*Work request*. What is wanted is every line below from the one with "- comparaison des scores dans" up to and including the one with "En el pueblo", retyped exactly, pictures excluded, nothing else.
** Opening Data under study block **
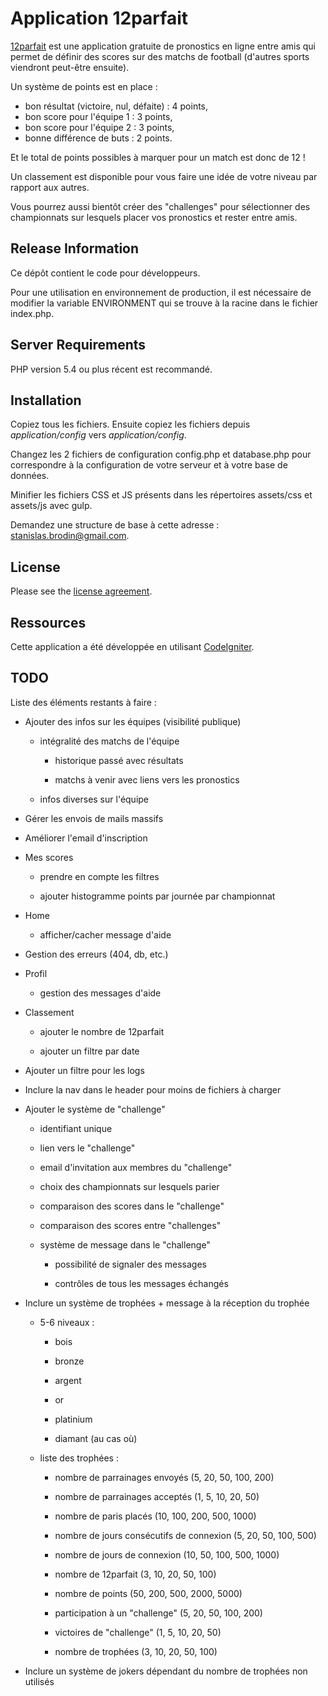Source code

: # Application 12parfait

[12parfait](https://12parfait.fr) est une application gratuite de pronostics en ligne entre amis qui permet de définir
des scores sur des matchs de football (d'autres sports viendront peut-être ensuite).

Un système de points est en place :

- bon résultat (victoire, nul, défaite) : 4 points,
- bon score pour l'équipe 1 : 3 points,
- bon score pour l'équipe 2 : 3 points,
- bonne différence de buts : 2 points.

Et le total de points possibles à marquer pour un match est donc de 12 !

Un classement est disponible pour vous faire une idée de votre niveau par rapport
aux autres.

Vous pourrez aussi bientôt créer des "challenges" pour sélectionner des championnats sur
lesquels placer vos pronostics et rester entre amis.

## Release Information

Ce dépôt contient le code pour développeurs.

Pour une utilisation en environnement de production, il est nécessaire de
modifier la variable ENVIRONMENT qui se trouve à la racine dans le fichier index.php.

## Server Requirements

PHP version 5.4 ou plus récent est recommandé.

## Installation

Copiez tous les fichiers. Ensuite copiez les fichiers depuis _application/config_ vers _application/config_.

Changez les 2 fichiers de configuration config.php et database.php pour correspondre à la configuration de votre serveur et à votre base de données.

Minifier les fichiers CSS et JS présents dans les répertoires assets/css et assets/js avec gulp.

Demandez une structure de base à cette adresse : [stanislas.brodin@gmail.com](mailto:stanislas.brodin@gmail.com>).

## License

Please see the [license agreement](https://github.com/bcit-ci/CodeIgniter/blob/develop/user_guide_src/source/license.rst).

## Ressources

Cette application a été développée en utilisant [CodeIgniter](http://www.codeigniter.com/>).

## TODO

Liste des éléments restants à faire :
- Ajouter des infos sur les équipes (visibilité publique)

    - intégralité des matchs de l'équipe

        - historique passé avec résultats

        - matchs à venir avec liens vers les pronostics

    - infos diverses sur l'équipe

- Gérer les envois de mails massifs

- Améliorer l'email d'inscription

- Mes scores

    - prendre en compte les filtres

    - ajouter histogramme points par journée par championnat

- Home

    - afficher/cacher message d'aide

- Gestion des erreurs (404, db, etc.)

- Profil

    - gestion des messages d'aide

- Classement

    - ajouter le nombre de 12parfait

    - ajouter un filtre par date

- Ajouter un filtre pour les logs

- Inclure la nav dans le header pour moins de fichiers à charger

- Ajouter le système de "challenge"

    - identifiant unique

    - lien vers le "challenge"

    - email d'invitation aux membres du "challenge"

    - choix des championnats sur lesquels parier

    - comparaison des scores dans le "challenge"

    - comparaison des scores entre "challenges"

    - système de message dans le "challenge"

        - possibilité de signaler des messages

        - contrôles de tous les messages échangés

- Inclure un système de trophées + message à la réception du trophée

    - 5-6 niveaux :

        - bois

        - bronze

        - argent

        - or

        - platinium

        - diamant (au cas où)

    - liste des trophées :

        - nombre de parrainages envoyés (5, 20, 50, 100, 200)

        - nombre de parrainages acceptés (1, 5, 10, 20, 50)

        - nombre de paris placés (10, 100, 200, 500, 1000)

        - nombre de jours consécutifs de connexion (5, 20, 50, 100, 500)

        - nombre de jours de connexion (10, 50, 100, 500, 1000)

        - nombre de 12parfait (3, 10, 20, 50, 100)

        - nombre de points (50, 200, 500, 2000, 5000)

        - participation à un "challenge" (5, 20, 50, 100, 200)

        - victoires de "challenge" (1, 5, 10, 20, 50)

        - nombre de trophées (3, 10, 20, 50, 100)

- Inclure un système de jokers dépendant du nombre de trophées non utilisés
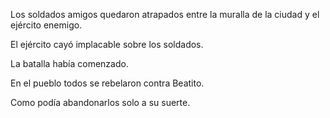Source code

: Los soldados amigos quedaron atrapados entre la muralla de 
la ciudad y el ejército enemigo.

El ejército cayó implacable sobre los soldados.

La batalla había comenzado.

En el pueblo todos se rebelaron contra Beatito.

Como podía abandonarlos solo a su suerte.
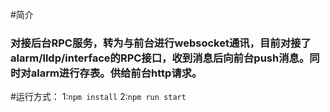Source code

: #简介

### 对接后台RPC服务，转为与前台进行websocket通讯，目前对接了alarm/lldp/interface的RPC接口，收到消息后向前台push消息。同时对alarm进行存表。供给前台http请求。

#运行方式：
1:`npm install`
2:`npm run start`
** Closing Data under study block **
*Response for this exercise*.
    - comparaison des scores dans le "challenge"

    - comparaison des scores entre "challenges"

    - système de message dans le "challenge"

        - possibilité de signaler des messages

        - contrôles de tous les messages échangés

- Inclure un système de trophées + message à la réception du trophée

    - 5-6 niveaux :

        - bois

        - bronze

        - argent

        - or

        - platinium

        - diamant (au cas où)

    - liste des trophées :

        - nombre de parrainages envoyés (5, 20, 50, 100, 200)

        - nombre de parrainages acceptés (1, 5, 10, 20, 50)

        - nombre de paris placés (10, 100, 200, 500, 1000)

        - nombre de jours consécutifs de connexion (5, 20, 50, 100, 500)

        - nombre de jours de connexion (10, 50, 100, 500, 1000)

        - nombre de 12parfait (3, 10, 20, 50, 100)

        - nombre de points (50, 200, 500, 2000, 5000)

        - participation à un "challenge" (5, 20, 50, 100, 200)

        - victoires de "challenge" (1, 5, 10, 20, 50)

        - nombre de trophées (3, 10, 20, 50, 100)

- Inclure un système de jokers dépendant du nombre de trophées non utilisés
Source code

: Los soldados amigos quedaron atrapados entre la muralla de 
la ciudad y el ejército enemigo.

El ejército cayó implacable sobre los soldados.

La batalla había comenzado.

En el pueblo todos se rebelaron contra Beatito.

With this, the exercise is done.